■ **TASK OBJECTIVE**
Pull every line of the entries that has the word "vertical".
------------------------
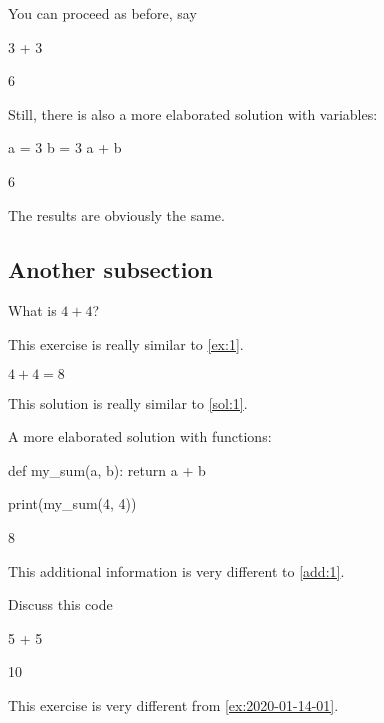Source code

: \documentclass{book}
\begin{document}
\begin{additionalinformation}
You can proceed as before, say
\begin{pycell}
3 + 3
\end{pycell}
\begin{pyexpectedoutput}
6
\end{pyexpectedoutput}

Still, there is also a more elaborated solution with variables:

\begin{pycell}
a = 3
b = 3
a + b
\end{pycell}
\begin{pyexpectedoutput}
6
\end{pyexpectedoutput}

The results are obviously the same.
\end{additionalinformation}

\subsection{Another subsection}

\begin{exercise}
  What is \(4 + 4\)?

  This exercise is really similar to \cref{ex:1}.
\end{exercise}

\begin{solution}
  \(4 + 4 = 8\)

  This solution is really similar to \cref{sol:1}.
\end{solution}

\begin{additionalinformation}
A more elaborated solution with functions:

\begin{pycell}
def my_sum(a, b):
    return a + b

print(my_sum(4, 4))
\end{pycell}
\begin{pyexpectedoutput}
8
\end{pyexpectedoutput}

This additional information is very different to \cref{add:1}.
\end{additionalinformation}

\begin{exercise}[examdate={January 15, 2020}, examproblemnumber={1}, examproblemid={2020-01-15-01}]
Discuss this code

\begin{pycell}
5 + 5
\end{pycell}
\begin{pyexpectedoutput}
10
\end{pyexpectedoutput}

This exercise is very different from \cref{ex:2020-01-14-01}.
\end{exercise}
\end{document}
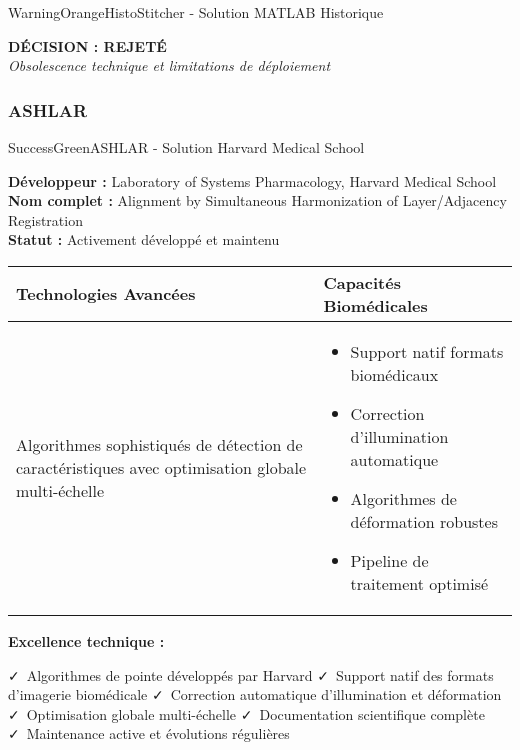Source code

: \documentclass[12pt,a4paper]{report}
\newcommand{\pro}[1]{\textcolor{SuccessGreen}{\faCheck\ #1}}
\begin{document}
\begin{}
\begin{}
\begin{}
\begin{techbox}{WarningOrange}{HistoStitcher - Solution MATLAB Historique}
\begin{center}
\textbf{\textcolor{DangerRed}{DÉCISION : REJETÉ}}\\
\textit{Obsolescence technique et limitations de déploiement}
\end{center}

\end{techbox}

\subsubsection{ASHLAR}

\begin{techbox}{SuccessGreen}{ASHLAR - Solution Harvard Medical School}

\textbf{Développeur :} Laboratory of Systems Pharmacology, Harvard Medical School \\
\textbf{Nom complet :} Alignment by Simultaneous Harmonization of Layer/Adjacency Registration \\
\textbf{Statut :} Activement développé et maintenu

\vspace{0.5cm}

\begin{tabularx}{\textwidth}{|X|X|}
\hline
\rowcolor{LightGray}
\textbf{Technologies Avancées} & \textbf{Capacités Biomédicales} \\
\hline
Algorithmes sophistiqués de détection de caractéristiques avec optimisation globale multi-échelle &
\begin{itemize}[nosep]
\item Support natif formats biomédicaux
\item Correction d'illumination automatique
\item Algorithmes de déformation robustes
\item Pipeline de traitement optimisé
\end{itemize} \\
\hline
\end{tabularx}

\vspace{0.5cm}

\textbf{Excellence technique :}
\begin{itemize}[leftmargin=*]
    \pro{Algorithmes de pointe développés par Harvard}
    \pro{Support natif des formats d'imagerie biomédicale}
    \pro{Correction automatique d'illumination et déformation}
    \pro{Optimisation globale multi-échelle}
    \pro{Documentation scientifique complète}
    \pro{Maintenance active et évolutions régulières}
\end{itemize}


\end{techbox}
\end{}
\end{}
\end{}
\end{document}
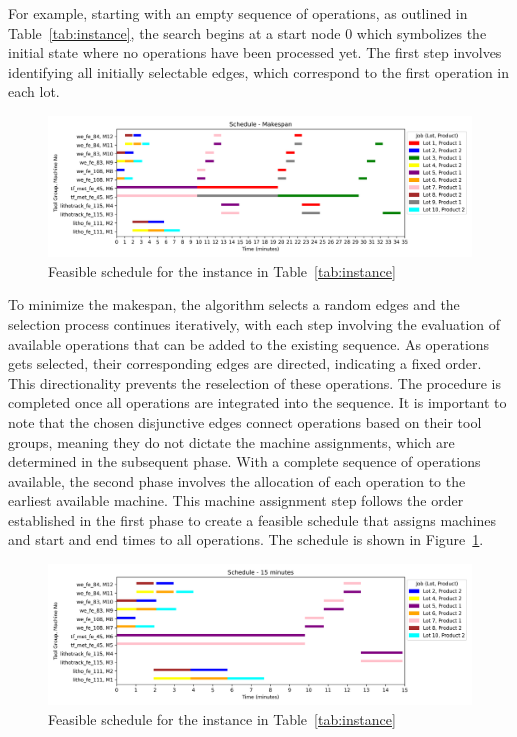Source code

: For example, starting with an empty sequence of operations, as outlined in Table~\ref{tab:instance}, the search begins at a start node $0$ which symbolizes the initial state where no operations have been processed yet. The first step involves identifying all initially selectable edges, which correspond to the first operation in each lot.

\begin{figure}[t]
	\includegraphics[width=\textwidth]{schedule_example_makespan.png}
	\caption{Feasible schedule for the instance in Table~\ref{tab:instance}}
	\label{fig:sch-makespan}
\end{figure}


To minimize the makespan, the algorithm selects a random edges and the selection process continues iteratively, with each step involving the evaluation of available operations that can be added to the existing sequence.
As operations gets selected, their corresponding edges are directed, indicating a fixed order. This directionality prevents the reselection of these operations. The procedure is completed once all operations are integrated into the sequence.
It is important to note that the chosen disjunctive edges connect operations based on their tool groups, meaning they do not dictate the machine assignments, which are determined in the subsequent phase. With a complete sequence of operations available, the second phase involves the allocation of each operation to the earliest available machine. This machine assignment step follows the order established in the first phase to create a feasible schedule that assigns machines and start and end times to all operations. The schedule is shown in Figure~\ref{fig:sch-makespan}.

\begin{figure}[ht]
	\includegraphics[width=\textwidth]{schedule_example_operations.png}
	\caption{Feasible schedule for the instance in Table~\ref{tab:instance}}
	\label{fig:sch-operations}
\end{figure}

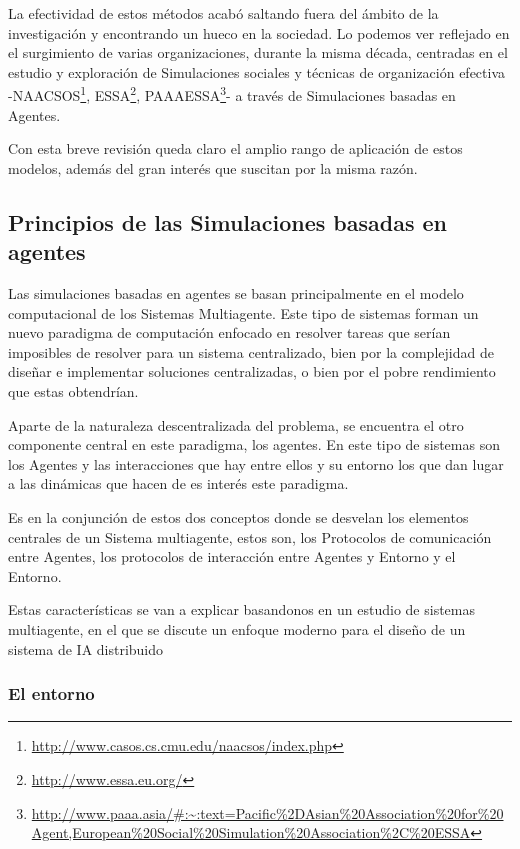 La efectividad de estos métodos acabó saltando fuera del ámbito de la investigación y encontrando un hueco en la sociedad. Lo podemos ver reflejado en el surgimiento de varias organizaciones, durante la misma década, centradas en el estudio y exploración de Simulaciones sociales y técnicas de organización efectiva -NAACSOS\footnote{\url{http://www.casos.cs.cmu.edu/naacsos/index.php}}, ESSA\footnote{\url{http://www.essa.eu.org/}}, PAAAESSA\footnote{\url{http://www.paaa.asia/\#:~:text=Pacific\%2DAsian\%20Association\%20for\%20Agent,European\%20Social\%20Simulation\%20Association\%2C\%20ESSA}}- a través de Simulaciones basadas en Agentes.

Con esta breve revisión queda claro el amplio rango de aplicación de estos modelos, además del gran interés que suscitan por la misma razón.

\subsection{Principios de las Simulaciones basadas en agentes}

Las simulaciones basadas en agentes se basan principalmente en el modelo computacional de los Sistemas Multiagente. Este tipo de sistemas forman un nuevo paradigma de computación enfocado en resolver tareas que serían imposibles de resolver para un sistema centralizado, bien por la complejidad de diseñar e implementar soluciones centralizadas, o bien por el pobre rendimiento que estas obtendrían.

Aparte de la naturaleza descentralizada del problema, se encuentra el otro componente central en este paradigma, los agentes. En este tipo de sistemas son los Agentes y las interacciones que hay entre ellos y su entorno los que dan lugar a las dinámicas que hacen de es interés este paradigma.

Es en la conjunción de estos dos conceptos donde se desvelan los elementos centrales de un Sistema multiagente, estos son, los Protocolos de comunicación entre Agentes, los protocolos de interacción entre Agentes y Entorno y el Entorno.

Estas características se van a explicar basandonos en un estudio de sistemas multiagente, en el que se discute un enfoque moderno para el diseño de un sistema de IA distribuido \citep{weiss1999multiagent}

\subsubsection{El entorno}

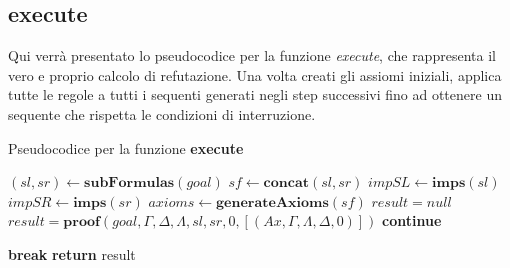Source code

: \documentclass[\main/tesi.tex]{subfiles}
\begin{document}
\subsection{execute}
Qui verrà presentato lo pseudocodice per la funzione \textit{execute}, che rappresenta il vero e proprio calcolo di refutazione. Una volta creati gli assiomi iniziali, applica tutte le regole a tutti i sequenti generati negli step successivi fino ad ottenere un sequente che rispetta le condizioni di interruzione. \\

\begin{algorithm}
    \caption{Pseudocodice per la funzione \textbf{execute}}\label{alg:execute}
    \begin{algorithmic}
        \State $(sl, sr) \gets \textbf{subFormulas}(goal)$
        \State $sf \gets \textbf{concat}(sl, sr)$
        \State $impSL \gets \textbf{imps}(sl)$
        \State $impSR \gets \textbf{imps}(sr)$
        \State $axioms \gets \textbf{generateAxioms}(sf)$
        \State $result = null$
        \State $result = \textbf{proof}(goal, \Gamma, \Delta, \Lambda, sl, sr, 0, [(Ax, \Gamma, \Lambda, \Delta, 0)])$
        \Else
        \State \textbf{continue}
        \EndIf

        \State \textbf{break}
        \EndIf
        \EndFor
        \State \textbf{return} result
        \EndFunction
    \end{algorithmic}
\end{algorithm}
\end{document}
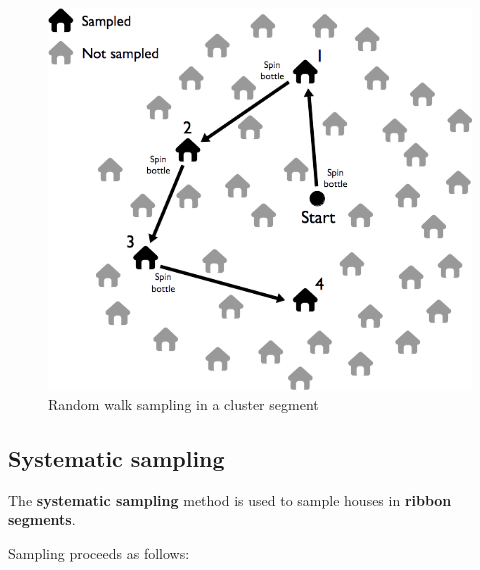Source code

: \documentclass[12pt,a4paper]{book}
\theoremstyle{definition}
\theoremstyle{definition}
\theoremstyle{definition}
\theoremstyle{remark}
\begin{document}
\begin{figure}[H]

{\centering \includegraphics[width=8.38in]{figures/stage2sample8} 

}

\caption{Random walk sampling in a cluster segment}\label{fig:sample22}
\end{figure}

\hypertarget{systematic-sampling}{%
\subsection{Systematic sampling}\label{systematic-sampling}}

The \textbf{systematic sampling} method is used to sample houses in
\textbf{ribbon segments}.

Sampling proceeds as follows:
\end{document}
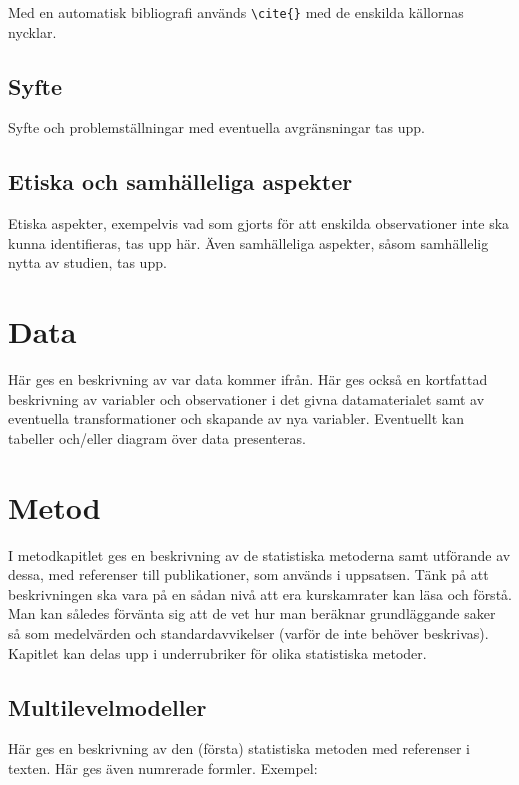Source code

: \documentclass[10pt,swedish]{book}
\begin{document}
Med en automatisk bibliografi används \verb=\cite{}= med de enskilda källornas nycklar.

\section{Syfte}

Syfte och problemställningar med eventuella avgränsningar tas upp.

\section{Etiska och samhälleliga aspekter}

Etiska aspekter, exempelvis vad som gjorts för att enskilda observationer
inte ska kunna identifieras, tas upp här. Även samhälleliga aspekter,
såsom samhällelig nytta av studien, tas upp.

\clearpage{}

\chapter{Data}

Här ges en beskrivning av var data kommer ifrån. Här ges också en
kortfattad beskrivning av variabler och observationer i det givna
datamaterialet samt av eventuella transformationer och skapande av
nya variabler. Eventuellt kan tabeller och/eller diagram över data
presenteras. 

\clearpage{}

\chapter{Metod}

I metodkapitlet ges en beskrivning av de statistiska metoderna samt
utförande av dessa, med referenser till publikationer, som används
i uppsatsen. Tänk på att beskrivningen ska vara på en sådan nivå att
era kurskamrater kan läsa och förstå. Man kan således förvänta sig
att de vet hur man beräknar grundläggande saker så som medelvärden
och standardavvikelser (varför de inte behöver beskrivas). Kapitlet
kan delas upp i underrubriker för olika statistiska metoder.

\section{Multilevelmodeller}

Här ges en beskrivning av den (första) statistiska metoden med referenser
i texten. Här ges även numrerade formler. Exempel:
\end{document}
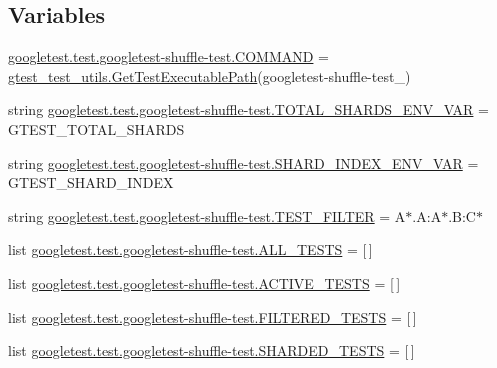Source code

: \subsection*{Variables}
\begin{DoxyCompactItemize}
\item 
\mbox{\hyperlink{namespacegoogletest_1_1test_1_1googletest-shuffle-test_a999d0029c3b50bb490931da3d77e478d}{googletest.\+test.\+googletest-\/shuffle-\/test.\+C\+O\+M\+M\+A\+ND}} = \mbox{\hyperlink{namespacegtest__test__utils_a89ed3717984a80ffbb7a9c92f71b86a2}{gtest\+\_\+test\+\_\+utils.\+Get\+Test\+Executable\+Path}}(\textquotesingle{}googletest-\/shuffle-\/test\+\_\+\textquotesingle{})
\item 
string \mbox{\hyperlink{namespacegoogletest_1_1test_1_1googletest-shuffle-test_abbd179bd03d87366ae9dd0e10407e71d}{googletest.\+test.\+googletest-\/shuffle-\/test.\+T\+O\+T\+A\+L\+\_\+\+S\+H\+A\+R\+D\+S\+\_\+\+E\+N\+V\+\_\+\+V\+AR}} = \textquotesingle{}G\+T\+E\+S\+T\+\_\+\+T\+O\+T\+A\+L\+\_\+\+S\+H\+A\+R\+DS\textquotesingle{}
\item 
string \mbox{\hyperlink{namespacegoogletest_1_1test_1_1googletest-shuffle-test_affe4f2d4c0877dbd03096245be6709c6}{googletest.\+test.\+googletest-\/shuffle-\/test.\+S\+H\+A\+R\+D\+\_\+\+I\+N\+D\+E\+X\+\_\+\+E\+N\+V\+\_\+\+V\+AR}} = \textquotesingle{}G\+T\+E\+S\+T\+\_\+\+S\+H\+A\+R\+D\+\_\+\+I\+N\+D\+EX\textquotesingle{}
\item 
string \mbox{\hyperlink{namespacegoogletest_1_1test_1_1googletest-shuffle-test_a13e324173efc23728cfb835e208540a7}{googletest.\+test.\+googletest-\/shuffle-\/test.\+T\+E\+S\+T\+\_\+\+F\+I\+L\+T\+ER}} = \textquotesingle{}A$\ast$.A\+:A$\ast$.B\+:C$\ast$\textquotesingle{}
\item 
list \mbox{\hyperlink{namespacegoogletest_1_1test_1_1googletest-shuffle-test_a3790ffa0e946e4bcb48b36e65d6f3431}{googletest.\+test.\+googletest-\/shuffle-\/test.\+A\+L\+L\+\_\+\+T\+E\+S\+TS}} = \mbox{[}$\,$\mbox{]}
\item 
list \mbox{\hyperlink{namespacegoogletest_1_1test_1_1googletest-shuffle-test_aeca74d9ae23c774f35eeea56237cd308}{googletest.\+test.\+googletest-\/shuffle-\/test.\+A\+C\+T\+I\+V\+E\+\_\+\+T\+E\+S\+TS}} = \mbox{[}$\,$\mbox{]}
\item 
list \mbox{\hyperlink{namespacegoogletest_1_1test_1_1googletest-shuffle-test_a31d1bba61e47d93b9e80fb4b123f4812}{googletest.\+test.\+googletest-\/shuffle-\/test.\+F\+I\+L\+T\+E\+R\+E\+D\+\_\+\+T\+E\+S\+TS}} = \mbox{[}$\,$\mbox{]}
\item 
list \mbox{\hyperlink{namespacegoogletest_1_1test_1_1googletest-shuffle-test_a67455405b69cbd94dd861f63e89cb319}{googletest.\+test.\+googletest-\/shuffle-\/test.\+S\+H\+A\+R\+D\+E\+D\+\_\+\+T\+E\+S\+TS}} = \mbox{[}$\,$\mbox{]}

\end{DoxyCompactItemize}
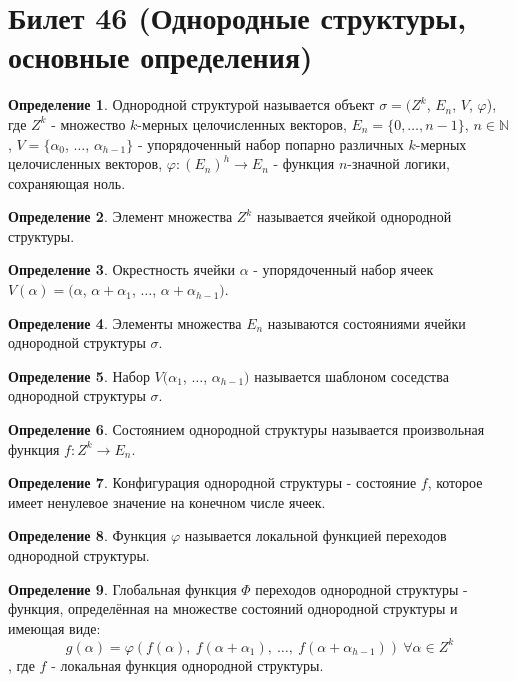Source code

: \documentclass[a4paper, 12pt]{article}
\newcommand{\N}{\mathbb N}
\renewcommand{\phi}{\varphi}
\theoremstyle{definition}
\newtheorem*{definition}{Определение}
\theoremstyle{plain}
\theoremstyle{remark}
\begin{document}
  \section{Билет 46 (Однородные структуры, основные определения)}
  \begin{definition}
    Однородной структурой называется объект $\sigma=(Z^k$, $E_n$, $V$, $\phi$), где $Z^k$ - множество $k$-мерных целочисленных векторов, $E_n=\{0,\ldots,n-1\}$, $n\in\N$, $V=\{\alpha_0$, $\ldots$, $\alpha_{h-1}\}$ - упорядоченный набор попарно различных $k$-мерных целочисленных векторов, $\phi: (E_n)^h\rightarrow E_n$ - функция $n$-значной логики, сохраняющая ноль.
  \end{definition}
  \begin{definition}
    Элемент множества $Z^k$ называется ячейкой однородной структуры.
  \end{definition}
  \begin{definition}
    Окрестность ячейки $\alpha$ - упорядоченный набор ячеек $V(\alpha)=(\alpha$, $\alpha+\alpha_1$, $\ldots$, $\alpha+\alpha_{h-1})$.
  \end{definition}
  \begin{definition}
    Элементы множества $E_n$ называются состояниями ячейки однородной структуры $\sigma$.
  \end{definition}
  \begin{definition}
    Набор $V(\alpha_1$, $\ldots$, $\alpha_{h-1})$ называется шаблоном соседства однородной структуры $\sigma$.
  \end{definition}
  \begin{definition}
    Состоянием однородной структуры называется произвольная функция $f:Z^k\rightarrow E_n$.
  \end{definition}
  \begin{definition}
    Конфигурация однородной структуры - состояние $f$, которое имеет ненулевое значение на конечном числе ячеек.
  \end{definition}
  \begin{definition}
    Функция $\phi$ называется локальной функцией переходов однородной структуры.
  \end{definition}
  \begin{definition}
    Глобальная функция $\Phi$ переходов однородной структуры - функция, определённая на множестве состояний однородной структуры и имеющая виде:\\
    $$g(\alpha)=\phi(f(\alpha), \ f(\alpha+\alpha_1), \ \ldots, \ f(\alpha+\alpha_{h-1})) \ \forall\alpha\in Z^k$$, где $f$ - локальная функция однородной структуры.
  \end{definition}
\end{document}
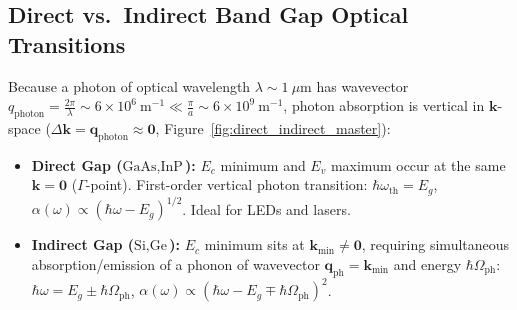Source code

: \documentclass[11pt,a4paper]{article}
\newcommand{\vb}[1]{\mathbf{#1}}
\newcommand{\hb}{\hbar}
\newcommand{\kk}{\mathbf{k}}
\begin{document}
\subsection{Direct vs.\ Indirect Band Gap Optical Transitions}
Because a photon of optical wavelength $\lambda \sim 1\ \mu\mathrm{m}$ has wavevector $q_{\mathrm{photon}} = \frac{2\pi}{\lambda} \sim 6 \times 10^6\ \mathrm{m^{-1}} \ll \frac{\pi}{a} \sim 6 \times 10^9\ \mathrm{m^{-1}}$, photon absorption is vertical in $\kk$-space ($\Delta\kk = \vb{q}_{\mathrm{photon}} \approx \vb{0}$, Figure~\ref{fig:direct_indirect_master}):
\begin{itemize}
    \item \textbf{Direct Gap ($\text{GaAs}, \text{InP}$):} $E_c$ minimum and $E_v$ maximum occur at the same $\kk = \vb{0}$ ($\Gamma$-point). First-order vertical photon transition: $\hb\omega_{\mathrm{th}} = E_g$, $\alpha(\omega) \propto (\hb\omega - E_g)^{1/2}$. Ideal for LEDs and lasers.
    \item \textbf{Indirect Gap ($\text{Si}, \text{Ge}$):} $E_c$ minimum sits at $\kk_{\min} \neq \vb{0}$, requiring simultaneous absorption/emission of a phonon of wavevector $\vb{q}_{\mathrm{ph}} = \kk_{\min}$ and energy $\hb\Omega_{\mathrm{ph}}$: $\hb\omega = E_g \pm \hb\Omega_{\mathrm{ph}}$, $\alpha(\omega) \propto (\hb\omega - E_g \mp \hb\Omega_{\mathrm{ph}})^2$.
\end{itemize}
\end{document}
------------------------
■ **EXERCISE RESULT**
Because a photon of optical wavelength $\lambda \sim 1\ \mu\mathrm{m}$ has wavevector $q_{\mathrm{photon}} = \frac{2\pi}{\lambda} \sim 6 \times 10^6\ \mathrm{m^{-1}} \ll \frac{\pi}{a} \sim 6 \times 10^9\ \mathrm{m^{-1}}$, photon absorption is vertical in $\kk$-space ($\Delta\kk = \vb{q}_{\mathrm{photon}} \approx \vb{0}$, Figure~\ref{fig:direct_indirect_master}):
    \item \textbf{Direct Gap ($\text{GaAs}, \text{InP}$):} $E_c$ minimum and $E_v$ maximum occur at the same $\kk = \vb{0}$ ($\Gamma$-point). First-order vertical photon transition: $\hb\omega_{\mathrm{th}} = E_g$, $\alpha(\omega) \propto (\hb\omega - E_g)^{1/2}$. Ideal for LEDs and lasers.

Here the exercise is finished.